Activists and protesters continue to be referred to the military justice system. Most recently, on 2 October the military prosecution extended the detention of 11 activists for four more days, pending investigation, on the grounds of a demonstration before the Ministry of Defense.
One hundred activists demonstrated near the Ministry of Defense following a march, in which thousands of people participated, to Tahrir square last Friday. The march was rerouted when the demonstrators found that the Military Police and the Central Security Forces had closed Abbasiya square, preventing them from reaching the headquarters of the Military Council. However, some protesters succeeded in reaching the ministry by taking the metro and getting off at Kobry Al-Kobba station. They intended to stage a sit-in, but the military police prevented them from doing so.

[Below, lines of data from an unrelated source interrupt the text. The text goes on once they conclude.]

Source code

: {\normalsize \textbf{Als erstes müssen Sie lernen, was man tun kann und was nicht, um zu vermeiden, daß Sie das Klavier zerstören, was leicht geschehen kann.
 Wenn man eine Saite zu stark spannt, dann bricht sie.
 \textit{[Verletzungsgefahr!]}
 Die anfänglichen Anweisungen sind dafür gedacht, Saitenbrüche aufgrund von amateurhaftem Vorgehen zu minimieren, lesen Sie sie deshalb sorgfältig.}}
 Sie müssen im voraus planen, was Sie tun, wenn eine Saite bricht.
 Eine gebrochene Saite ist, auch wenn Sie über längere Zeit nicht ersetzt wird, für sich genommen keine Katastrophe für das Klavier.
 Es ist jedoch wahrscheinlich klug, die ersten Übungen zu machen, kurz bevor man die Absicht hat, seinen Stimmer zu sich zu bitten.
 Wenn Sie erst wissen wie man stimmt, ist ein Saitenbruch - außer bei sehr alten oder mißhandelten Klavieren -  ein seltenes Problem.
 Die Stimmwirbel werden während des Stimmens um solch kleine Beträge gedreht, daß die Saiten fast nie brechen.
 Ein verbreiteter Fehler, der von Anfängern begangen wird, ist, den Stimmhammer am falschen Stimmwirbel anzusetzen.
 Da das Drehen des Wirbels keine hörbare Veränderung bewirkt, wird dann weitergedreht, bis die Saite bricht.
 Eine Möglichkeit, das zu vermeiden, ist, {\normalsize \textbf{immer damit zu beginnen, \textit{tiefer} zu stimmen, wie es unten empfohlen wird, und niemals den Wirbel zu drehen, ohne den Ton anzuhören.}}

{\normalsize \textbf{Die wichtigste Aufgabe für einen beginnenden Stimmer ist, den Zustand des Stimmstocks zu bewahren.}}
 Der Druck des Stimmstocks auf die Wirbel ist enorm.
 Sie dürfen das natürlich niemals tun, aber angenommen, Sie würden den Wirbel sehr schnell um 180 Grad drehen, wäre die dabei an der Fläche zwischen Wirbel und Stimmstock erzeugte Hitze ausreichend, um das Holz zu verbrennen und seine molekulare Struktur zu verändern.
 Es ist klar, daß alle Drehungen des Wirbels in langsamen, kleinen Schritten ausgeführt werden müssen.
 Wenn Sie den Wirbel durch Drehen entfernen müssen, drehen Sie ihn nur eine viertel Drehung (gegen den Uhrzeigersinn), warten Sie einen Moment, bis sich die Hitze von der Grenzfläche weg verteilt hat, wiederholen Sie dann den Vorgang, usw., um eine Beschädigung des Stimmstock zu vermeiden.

The detainees were charged by the prosecution with “damaging Kobry Al-Kobba Metro station” and “using force and violence against the Armed Forces”. The following are the names of those detained:
Khaled Salah Mohamed
Mustafa Abdel-Raouf
Ahmed Ali Amin
Mahmoud Hamdy
Ahmed Ibrahim
Yahia Ahmed
Mohamed Emad
Mota Bellah Ossama
Ali Mohsen
Hani Ahmed
Karim Samir
In fact, it is the Military Police who has been using force and violence in dispersing the sit-ins, the most recent example being the suppression of a gathering on the “Friday of reclaiming the revolution” on 1 August, when over 113 protesters were arrested in Tahrir square. The protesters had set up a tent in the central garden for an open sit-in demanding a civil authority and the abolition of the state of emergency. However, Central Security Forces evacuated the square by force following some clashes with the protesters, resulting in injuries to three police recruits and some protesters.

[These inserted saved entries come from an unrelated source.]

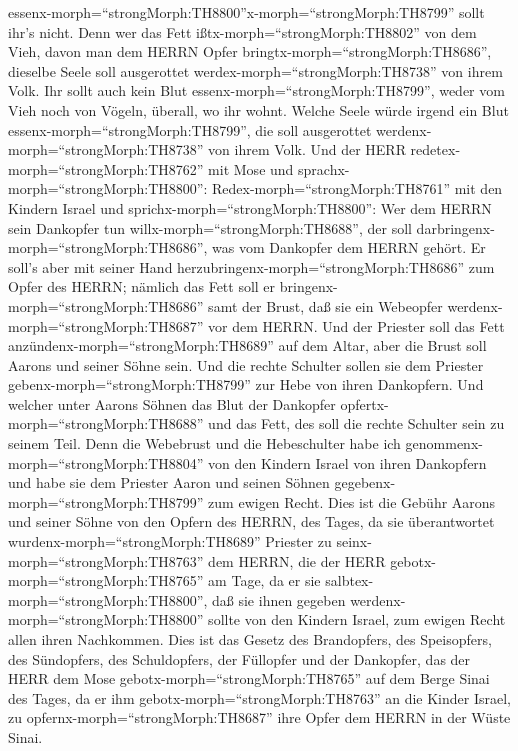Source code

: essenx-morph=``strongMorph:TH8800''x-morph=``strongMorph:TH8799'' sollt
ihr's nicht.  Denn wer das Fett
ißtx-morph=``strongMorph:TH8802'' von dem Vieh, davon man dem HERRN
Opfer bringtx-morph=``strongMorph:TH8686'', dieselbe Seele soll
ausgerottet werdex-morph=``strongMorph:TH8738'' von ihrem Volk.
 Ihr sollt auch kein Blut
essenx-morph=``strongMorph:TH8799'', weder vom Vieh noch von Vögeln,
überall, wo ihr wohnt.  Welche Seele würde irgend ein Blut
essenx-morph=``strongMorph:TH8799'', die soll ausgerottet
werdenx-morph=``strongMorph:TH8738'' von ihrem Volk.  Und
der HERR redetex-morph=``strongMorph:TH8762'' mit Mose und
sprachx-morph=``strongMorph:TH8800'': 
Redex-morph=``strongMorph:TH8761'' mit den Kindern Israel und
sprichx-morph=``strongMorph:TH8800'': Wer dem HERRN sein Dankopfer tun
willx-morph=``strongMorph:TH8688'', der soll
darbringenx-morph=``strongMorph:TH8686'', was vom Dankopfer dem HERRN
gehört.  Er soll's aber mit seiner Hand
herzubringenx-morph=``strongMorph:TH8686'' zum Opfer des HERRN; nämlich
das Fett soll er bringenx-morph=``strongMorph:TH8686'' samt der Brust,
daß sie ein Webeopfer werdenx-morph=``strongMorph:TH8687'' vor dem
HERRN.  Und der Priester soll das Fett
anzündenx-morph=``strongMorph:TH8689'' auf dem Altar, aber die Brust
soll Aarons und seiner Söhne sein.  Und die rechte Schulter
sollen sie dem Priester gebenx-morph=``strongMorph:TH8799'' zur Hebe von
ihren Dankopfern.  Und welcher unter Aarons Söhnen das Blut
der Dankopfer opfertx-morph=``strongMorph:TH8688'' und das Fett, des
soll die rechte Schulter sein zu seinem Teil.  Denn die
Webebrust und die Hebeschulter habe ich
genommenx-morph=``strongMorph:TH8804'' von den Kindern Israel von ihren
Dankopfern und habe sie dem Priester Aaron und seinen Söhnen
gegebenx-morph=``strongMorph:TH8799'' zum ewigen Recht. 
Dies ist die Gebühr Aarons und seiner Söhne von den Opfern des HERRN,
des Tages, da sie überantwortet wurdenx-morph=``strongMorph:TH8689''
Priester zu seinx-morph=``strongMorph:TH8763'' dem HERRN, 
die der HERR gebotx-morph=``strongMorph:TH8765'' am Tage, da er sie
salbtex-morph=``strongMorph:TH8800'', daß sie ihnen gegeben
werdenx-morph=``strongMorph:TH8800'' sollte von den Kindern Israel, zum
ewigen Recht allen ihren Nachkommen.  Dies ist das Gesetz
des Brandopfers, des Speisopfers, des Sündopfers, des Schuldopfers, der
Füllopfer und der Dankopfer,  das der HERR dem Mose
gebotx-morph=``strongMorph:TH8765'' auf dem Berge Sinai des Tages, da er
ihm gebotx-morph=``strongMorph:TH8763'' an die Kinder Israel, zu
opfernx-morph=``strongMorph:TH8687'' ihre Opfer dem HERRN in der Wüste
Sinai.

Moreover, a video showing a large number of hand-cuffed and blindfolded citizens in the city of Port Said, screaming in pain while the Military Police beats and tortures them with electric batons while swearing at them, has been circulating on social networks.

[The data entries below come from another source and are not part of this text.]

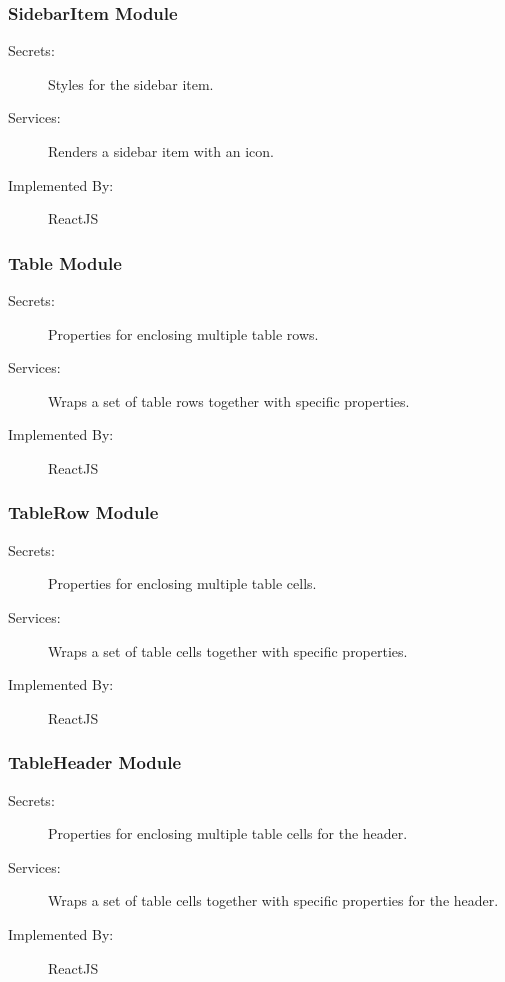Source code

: \documentclass[12pt, titlepage]{article}
\begin{document}
\subsubsection{SidebarItem Module \label{mSidebarItemModule}}
\begin{description}
\item[Secrets:]Styles for the sidebar item.
\item[Services:]Renders a sidebar item with an icon.
\item[Implemented By:] ReactJS
\end{description}

\subsubsection{Table Module \label{mTableModule}}
\begin{description}
\item[Secrets:]Properties for enclosing multiple table rows.
\item[Services:]Wraps a set of table rows together with specific properties.
\item[Implemented By:] ReactJS
\end{description}

\subsubsection{TableRow Module \label{mTableRowModule}}
\begin{description}
\item[Secrets:]Properties for enclosing multiple table cells.
\item[Services:]Wraps a set of table cells together with specific properties.
\item[Implemented By:] ReactJS
\end{description}

\subsubsection{TableHeader Module \label{mTableHeaderModule}}
\begin{description}
\item[Secrets:]Properties for enclosing multiple table cells for the header.
\item[Services:]Wraps a set of table cells together with specific properties for the header.
\item[Implemented By:] ReactJS
\end{description}
\end{document}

A few days prior, a Youtube video was uploaded showing men in police and military attire inside a police station taking turns torturing three citizens, whom they say were caught with unlicensed weapons. The officers surrounding the citizens took turns slapping and shocking them with electric batons in the neck, in an attempt to extract confessions regarding the ownership of the weapons. Even though an investigation into the incident has been launched, no information has been released.
Activists threatened
Egyptian women were subjected to virginity tests after being arrested during the dispersal of a sit-in on 9 March. Samira Mohamed, a marketing director, and one of the women subjected to these tests, stated that she was recently threatened in a phone call during which she was told, “your fate will be the same as Khalid Said’s [an activist killed by police on 6 June] if you do not drop the complaint” and “No revolution will be able to protect you”. Samira had filed a complaint against both the doctor and an army recruit who were involved in her arrest. The complaint has not been referred to trial to this day.
Repression of freedoms
“These incidents further illustrate that the situation we are going through is a continuation of the same policing mentality of the former regime. Violations of the law, incidents of torture and repression of citizens’ freedoms, and the terror inflicted by the ongoing detentions and referrals to military trials, contradict with the right to a fair trial before a civil judge,” said ANHRI.
“These repressive actions contradict the goals of the revolution. The Military Council has to stop these policies which restrict the freedoms of opinion and expression, as well as the right to peaceful demonstrations. Torture and oppression under the previous regime were the most important reasons for the outbreak of the revolution. The continuation of these practices by the powers that be threatens the future of the Egyptian people and their revolution,” added ANHRI.
ANHRI demands a serious investigation into all these oppressive practices against citizens, and demands that civil society organizations come together in the face of these repressive measures, which violate the most basic human rights to freedom of opinion and to a fair trial before a civil judge.